## WORK INSTRUCTIONS:
Reproduce exactly, and nothing but, the lines between the one with "Exemplo algoritmo de" and the end of the entries, both ends included.

## INPUT FOR THIS TASK:
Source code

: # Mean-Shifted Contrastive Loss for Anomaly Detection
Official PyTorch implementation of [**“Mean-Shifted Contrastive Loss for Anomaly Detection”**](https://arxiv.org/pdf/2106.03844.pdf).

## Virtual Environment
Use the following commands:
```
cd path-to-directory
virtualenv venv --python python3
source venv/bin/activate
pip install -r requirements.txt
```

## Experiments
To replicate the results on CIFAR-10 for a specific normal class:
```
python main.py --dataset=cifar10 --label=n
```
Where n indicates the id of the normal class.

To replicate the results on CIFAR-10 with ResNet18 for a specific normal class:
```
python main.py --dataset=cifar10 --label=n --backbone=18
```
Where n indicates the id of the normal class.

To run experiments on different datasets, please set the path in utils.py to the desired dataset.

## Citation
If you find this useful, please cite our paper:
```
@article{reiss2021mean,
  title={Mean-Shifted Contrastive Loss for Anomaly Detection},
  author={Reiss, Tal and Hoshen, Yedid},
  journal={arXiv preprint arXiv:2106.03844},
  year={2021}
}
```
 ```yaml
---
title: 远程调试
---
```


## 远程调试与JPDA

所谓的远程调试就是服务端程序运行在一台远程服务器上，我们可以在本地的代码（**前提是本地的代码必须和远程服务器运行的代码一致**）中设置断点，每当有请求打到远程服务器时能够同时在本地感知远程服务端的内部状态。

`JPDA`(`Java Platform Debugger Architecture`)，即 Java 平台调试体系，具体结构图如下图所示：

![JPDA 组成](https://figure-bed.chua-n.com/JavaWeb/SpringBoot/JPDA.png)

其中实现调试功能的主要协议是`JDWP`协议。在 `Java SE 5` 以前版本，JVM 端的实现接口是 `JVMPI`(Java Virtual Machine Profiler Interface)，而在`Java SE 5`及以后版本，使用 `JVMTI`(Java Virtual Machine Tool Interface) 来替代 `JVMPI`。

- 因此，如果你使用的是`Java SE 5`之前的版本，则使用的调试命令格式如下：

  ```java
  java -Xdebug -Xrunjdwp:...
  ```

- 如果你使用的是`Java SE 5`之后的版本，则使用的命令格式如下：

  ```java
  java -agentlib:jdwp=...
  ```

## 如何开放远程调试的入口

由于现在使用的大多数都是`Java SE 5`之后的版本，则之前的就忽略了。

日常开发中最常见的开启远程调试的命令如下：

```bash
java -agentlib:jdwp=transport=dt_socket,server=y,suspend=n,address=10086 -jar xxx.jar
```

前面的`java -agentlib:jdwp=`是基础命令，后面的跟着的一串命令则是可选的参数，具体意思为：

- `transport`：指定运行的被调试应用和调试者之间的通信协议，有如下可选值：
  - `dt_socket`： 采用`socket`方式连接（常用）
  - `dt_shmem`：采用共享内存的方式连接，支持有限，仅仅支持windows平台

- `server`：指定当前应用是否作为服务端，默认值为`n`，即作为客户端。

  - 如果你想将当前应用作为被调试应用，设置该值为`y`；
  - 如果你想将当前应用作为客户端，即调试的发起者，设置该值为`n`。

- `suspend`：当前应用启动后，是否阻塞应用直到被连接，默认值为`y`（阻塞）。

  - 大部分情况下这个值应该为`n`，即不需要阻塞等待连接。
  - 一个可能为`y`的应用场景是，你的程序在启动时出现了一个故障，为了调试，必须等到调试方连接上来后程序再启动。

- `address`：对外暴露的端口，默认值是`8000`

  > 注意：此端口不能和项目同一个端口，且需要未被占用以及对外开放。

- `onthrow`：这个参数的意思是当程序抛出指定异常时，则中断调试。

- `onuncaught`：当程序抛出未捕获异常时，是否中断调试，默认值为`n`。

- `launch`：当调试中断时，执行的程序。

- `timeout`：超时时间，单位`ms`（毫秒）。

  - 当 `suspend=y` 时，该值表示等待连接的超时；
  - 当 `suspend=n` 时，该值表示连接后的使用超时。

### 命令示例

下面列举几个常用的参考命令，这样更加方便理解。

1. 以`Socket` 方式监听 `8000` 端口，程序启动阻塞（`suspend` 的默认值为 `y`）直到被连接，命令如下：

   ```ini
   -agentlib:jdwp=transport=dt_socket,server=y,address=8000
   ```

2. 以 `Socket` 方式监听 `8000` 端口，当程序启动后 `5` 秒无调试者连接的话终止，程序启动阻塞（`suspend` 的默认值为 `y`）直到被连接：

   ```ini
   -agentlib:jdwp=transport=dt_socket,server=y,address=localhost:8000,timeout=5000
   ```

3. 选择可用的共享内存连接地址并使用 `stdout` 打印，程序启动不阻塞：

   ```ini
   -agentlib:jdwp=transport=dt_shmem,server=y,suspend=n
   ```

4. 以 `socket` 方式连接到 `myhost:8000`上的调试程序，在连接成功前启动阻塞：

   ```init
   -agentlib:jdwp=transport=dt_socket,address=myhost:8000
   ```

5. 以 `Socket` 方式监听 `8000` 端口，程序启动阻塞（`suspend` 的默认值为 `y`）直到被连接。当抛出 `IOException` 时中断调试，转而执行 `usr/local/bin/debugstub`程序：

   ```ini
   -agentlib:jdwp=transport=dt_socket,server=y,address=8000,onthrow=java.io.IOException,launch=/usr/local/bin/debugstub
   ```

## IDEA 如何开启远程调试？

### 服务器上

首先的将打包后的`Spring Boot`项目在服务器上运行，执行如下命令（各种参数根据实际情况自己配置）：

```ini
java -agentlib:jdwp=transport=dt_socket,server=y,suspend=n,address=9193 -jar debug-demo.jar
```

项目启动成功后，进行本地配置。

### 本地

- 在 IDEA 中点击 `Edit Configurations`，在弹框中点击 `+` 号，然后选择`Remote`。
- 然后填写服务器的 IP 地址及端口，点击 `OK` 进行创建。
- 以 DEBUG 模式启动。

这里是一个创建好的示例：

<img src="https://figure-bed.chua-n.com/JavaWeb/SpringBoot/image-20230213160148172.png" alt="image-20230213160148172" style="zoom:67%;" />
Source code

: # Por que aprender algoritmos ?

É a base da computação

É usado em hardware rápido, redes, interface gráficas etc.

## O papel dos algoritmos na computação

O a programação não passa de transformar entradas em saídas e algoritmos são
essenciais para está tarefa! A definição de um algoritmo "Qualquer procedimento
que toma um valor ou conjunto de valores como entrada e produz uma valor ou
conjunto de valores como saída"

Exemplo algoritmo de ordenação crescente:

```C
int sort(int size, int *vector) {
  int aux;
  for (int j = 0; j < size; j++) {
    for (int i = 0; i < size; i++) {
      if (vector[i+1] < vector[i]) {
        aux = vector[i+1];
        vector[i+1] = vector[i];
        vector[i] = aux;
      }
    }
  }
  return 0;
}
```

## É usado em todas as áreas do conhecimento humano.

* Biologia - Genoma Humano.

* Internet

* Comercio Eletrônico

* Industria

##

## YOUR SOLUTION:
Exemplo algoritmo de ordenação crescente:

```C
int sort(int size, int *vector) {
  int aux;
  for (int j = 0; j < size; j++) {
    for (int i = 0; i < size; i++) {
      if (vector[i+1] < vector[i]) {
        aux = vector[i+1];
        vector[i+1] = vector[i];
        vector[i] = aux;
      }
    }
  }
  return 0;
}
```

## É usado em todas as áreas do conhecimento humano.

* Biologia - Genoma Humano.

* Internet

* Comercio Eletrônico

* Industria

##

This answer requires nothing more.